Probably for the first time since starting this blog, I received an email from a publicity person touting a blog post that I actually thought worth reading. Others of you may have received this entry from the Oxford University Press blog: Amazon Fail 2.0: Bookseller’s Big Brother removes Orwell’s Big Brother from Kindles everywhere, by Dennis Baron. In full disclosure, I don't really know Professor Baron, but I did take a seminar from him my first semester of graduate school - introduction to the teaching of rhetoric. I recall writing an essay arguing that the concept of plagiarism arose during 18th century intellectual property disputes and was inherently capitalist, and thus all the Marxist rhetoric instructors out there shouldn't be bothered by the practice of plagiarism. But all this is irrelevant prelude.

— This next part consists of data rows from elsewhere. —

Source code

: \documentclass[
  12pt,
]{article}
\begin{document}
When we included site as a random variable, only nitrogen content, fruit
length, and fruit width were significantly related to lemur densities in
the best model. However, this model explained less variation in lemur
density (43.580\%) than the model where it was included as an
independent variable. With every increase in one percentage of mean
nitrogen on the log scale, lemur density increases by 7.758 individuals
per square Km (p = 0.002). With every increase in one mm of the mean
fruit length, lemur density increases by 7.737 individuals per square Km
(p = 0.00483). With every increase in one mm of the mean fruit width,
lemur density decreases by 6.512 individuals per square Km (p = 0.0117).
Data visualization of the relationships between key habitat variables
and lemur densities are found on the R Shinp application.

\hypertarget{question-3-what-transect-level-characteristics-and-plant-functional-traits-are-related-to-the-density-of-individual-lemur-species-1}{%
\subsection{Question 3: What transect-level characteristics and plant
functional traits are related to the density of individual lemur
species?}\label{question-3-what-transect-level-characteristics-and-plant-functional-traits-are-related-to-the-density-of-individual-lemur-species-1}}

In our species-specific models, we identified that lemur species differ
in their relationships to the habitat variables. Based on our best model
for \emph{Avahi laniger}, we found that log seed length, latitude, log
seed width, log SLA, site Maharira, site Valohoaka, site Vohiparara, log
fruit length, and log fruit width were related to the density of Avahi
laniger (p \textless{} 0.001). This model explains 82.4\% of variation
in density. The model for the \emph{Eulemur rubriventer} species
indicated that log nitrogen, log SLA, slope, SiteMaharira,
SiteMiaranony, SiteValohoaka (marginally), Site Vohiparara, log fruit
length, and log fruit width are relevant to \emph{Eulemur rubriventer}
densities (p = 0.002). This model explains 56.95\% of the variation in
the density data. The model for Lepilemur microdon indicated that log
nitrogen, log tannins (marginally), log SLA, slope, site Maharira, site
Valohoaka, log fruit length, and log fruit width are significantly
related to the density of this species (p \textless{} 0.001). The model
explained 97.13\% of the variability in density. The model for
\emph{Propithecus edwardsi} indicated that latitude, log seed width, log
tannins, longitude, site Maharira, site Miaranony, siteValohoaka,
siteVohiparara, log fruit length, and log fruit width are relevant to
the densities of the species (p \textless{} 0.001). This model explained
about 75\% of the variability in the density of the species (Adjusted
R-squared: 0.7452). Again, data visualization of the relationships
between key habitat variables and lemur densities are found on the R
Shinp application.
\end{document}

Baron argues that we should beware giants such as Amazon and Google because even though they do much to promote literacy, they do so at the price of privacy and control of our information. I completely agree. The essay was inspired by the recent Kindle mini-scandal, where some Kindle users found bootleg copies of 1984 removed from their Kindles and their $.99 refunded. Probably no literate person has missed at least one headline in the past week or so linking Amazon to Big Brother. It seemed at least an irony too good to pass up.
As I've written before, I'm no fan of the digital rights management or intellectual property restrictions on the Kindle. Ebooks are great in many ways, and I read them regularly on various devices, but for library purposes Kindles are too controlled by the company to be reliable, and for personal use I still refuse to buy (perhaps "buy" would be better) a book that I can nether lend nor give nor sell to another person. Kindles have their uses, but they go against the grain of readership since the beginning of writing - if I may make so bold a statement - in that they deliberately and effectively deter the possibility of multiple readers of the same item. Besides which, it's obvious that DRM is a finger in the dike preventing the free flow of digital information and will always be thwarted somehow.

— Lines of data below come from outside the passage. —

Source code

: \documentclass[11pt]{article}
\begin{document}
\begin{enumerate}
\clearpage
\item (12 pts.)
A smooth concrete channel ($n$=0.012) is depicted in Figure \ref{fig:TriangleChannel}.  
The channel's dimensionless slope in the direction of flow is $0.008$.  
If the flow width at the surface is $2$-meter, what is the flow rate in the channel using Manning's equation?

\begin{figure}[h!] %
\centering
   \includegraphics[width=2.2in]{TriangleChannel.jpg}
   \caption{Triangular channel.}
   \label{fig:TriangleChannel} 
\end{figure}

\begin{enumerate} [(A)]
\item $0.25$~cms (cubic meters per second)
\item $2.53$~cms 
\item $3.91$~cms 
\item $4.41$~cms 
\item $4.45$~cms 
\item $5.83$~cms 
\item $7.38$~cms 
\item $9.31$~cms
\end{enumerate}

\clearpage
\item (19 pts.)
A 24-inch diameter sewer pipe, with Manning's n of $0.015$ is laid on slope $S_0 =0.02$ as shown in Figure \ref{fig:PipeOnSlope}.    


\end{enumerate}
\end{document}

However, despite my reservations about the Kindle and DRM in general, I can't jump on the Big Brother bandwagon (nor am I accusing Professor Baron of doing so). The actions of the federal government seem to have more and more Big Brother characteristics these days, but it's inappropriate to apply this description to something like Amazon.
First of all, we all have to be citizens of our state unless we opt out somehow and immigrate. However, we do not have to use Amazon or the Kindle. I am unaware of any situation in which someone was coerced into using the Kindle or giving up the history of their reading habits to Amazon. Amazon knows so much about us because we let it know so much about us. We willingly let Amazon see what we buy so that it can recommend yet more entertainment for us. This is much closer to the hedonistic and shallow Brave New World than it is to the dark dystopia 1984. Regardless of the contracts saying they'll own a digital copy, Kindle users know how much control over the Kindle content Amazon has, and if they didn't before they do now.
Contrast this with the music digital downloads from Amazon, freed by the music companies from the extremely restrictive DRM of the ebooks. I'm sure there's some information embedded in the digital files saying I purchased specific songs from Amazon and that could be used against me if suddenly everything I purchased ended up on some file sharing site. Below that point, though, the files are mine, and Amazon can't take them away from me. I can copy and back them up as many times as I like. I can give them to other people if I wanted, and they could play them without unlocking. Theoretically, I could even charge other people for these files, if I could find someone stupid enough to buy them from me. (Note to the Amazonian Big Brother: I would never do anything like this. Really.)
Despite the apparent irony of 1984 disappearing, there's nothing Big Brothery about any of this. When it comes to Amazon, we are the victims of our own desire for easy shopping and entertainment. There are undoubtedly times when corporate malfeasance completely out of control damages our lives. Actually, that pretty much happens everyday somewhere. But this is not one of those cases. We willingly comply with Amazon, as we do with Google itself, handing over our privacy for the opportunity fondling their shiny baubles. Situations like this might erode our trust in Amazon, and thus we might be less willing to shop there, but that would still be our choice.
People who do anything on the Internet should know there is no guaranteed privacy anymore. The Internet is filled not with Big Brother, but with millions of little brothers gathering random details of our online life and using them for their own advantage. When this practice is ubiquitous, to pretend as some people have been doing that Amazon is in any way specially or specially evil is just duplicitous or naive. Or maybe it just makes a good headline.